→ **INSTRUCTIONS TO FOLLOW**: When a line of the listing below has the string "pragmatic" in it, copy that line.

→ **RECORD EXTRACTS**:

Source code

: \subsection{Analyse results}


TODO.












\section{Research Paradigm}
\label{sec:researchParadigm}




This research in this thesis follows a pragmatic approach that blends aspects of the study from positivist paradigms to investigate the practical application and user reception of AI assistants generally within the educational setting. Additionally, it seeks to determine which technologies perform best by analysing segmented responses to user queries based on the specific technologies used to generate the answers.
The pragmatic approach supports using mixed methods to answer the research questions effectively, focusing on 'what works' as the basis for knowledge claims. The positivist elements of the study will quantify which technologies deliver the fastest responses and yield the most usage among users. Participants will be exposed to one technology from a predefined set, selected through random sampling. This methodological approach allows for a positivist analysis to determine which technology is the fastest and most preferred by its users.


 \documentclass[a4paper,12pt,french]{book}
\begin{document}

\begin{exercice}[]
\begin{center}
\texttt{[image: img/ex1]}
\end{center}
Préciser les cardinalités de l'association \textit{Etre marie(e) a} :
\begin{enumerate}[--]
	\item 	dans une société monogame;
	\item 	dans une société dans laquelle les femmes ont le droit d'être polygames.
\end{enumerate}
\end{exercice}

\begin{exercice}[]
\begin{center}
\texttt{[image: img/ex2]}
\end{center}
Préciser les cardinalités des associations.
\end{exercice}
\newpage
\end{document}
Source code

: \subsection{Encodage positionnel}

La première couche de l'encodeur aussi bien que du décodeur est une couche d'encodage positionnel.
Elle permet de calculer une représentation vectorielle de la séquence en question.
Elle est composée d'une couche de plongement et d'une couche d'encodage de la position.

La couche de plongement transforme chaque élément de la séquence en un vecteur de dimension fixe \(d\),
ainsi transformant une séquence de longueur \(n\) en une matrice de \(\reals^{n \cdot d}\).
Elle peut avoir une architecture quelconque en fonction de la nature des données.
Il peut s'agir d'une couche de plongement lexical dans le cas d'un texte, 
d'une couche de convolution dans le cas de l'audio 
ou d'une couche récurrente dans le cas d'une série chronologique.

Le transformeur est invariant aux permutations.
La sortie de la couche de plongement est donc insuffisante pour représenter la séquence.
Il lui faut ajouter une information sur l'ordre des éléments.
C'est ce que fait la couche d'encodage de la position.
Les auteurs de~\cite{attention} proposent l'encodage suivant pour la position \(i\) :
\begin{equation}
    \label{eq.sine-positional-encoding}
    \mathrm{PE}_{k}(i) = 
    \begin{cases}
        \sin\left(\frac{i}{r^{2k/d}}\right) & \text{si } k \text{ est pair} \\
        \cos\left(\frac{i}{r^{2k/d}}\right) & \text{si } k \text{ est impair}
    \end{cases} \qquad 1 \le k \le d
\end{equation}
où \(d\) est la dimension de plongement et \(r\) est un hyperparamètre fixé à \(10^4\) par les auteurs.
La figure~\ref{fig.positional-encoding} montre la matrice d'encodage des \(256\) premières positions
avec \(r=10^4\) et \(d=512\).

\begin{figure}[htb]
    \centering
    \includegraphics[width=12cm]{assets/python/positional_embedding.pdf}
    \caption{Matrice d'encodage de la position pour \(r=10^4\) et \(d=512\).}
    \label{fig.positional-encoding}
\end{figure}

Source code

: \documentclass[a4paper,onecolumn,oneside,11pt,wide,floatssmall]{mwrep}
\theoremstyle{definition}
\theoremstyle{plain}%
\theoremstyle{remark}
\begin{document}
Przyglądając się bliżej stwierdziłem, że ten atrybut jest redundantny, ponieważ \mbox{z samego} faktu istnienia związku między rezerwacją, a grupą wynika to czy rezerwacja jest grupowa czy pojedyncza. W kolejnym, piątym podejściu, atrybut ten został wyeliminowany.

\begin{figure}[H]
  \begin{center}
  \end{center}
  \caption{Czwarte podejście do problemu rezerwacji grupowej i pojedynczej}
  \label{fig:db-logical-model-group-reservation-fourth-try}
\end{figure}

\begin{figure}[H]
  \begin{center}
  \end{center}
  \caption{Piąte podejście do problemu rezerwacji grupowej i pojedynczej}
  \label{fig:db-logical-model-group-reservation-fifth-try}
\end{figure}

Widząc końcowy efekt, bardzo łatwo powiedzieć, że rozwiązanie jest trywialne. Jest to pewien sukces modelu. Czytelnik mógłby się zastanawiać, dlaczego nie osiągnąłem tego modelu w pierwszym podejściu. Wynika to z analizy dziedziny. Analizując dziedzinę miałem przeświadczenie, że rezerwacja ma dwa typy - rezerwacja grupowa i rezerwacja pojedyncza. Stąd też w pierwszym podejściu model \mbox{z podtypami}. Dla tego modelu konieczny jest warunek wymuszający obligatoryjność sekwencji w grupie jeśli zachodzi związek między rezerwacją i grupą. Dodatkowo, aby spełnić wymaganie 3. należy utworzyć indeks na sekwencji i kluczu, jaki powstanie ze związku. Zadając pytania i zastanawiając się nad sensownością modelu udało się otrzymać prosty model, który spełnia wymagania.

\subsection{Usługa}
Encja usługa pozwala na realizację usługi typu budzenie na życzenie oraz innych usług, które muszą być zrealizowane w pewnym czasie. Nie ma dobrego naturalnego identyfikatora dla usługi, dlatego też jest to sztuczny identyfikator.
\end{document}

→ **TASK RESULT**:
This research in this thesis follows a pragmatic approach that blends aspects of the study from positivist paradigms to investigate the practical application and user reception of AI assistants generally within the educational setting. Additionally, it seeks to determine which technologies perform best by analysing segmented responses to user queries based on the specific technologies used to generate the answers.
The pragmatic approach supports using mixed methods to answer the research questions effectively, focusing on 'what works' as the basis for knowledge claims. The positivist elements of the study will quantify which technologies deliver the fastest responses and yield the most usage among users. Participants will be exposed to one technology from a predefined set, selected through random sampling. This methodological approach allows for a positivist analysis to determine which technology is the fastest and most preferred by its users.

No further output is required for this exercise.